Assignment
Gather every line of the entries that includes the word "subsection".

..............................

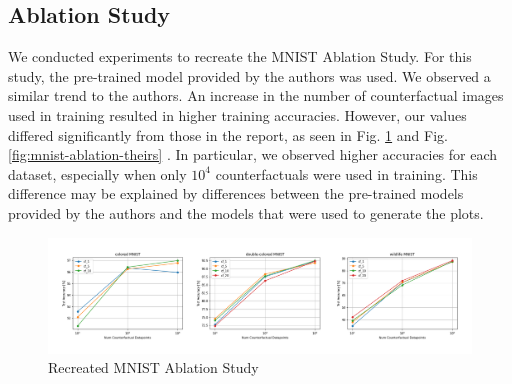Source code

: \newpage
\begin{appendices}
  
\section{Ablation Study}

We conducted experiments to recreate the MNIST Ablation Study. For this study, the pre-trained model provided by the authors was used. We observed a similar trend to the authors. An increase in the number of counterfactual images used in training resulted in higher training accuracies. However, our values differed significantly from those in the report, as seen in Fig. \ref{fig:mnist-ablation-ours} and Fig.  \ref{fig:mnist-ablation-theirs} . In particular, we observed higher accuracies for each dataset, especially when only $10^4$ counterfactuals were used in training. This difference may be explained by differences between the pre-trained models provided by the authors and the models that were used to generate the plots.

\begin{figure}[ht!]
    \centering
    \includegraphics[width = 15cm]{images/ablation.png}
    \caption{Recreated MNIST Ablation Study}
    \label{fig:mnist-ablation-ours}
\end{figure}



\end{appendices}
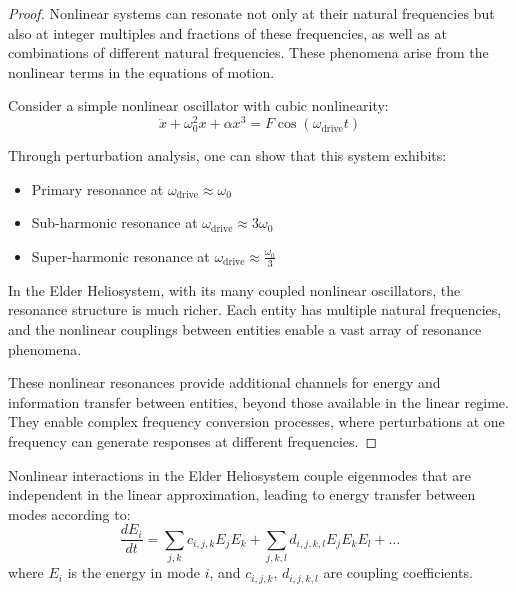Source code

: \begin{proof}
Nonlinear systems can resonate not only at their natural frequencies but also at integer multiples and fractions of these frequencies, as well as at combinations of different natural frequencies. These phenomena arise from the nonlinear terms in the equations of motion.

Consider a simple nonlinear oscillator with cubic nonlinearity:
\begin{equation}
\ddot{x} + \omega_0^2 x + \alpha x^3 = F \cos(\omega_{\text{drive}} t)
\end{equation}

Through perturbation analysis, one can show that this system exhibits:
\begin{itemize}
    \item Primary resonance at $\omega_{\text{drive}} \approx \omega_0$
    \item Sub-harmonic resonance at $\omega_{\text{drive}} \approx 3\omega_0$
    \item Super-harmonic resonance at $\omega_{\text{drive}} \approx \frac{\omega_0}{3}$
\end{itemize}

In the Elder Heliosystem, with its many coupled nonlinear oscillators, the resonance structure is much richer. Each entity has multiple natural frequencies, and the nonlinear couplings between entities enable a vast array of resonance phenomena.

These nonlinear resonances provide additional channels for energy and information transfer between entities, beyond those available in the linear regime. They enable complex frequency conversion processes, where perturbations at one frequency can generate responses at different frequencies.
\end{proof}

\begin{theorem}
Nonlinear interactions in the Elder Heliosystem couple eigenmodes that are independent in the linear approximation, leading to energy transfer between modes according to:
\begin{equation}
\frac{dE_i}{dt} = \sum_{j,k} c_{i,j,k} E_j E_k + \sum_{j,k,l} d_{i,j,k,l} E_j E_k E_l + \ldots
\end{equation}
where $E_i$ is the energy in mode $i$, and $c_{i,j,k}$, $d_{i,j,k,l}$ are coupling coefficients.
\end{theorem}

..............................

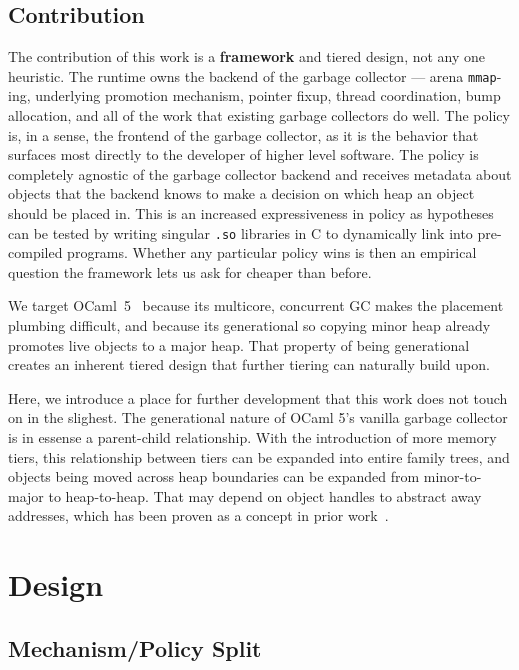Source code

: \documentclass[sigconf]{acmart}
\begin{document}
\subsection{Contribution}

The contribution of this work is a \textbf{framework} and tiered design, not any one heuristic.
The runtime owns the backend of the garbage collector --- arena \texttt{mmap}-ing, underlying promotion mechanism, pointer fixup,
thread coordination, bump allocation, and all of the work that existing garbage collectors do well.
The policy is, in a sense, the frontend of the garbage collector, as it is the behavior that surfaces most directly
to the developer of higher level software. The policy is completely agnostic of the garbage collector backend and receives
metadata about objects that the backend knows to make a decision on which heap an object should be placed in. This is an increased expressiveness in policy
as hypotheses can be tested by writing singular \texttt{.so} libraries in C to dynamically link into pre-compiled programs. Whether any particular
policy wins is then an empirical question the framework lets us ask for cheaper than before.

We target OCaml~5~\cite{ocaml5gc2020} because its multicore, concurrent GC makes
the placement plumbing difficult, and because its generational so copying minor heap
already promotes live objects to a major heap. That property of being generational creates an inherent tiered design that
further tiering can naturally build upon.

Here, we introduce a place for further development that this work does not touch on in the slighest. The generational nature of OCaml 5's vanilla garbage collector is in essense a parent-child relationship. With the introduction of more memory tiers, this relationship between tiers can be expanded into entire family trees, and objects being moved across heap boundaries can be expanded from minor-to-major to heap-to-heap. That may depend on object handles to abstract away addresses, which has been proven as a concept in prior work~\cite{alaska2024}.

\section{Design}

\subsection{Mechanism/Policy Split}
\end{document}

..............................

Result below
\subsection{Contribution}
\subsection{Mechanism/Policy Split}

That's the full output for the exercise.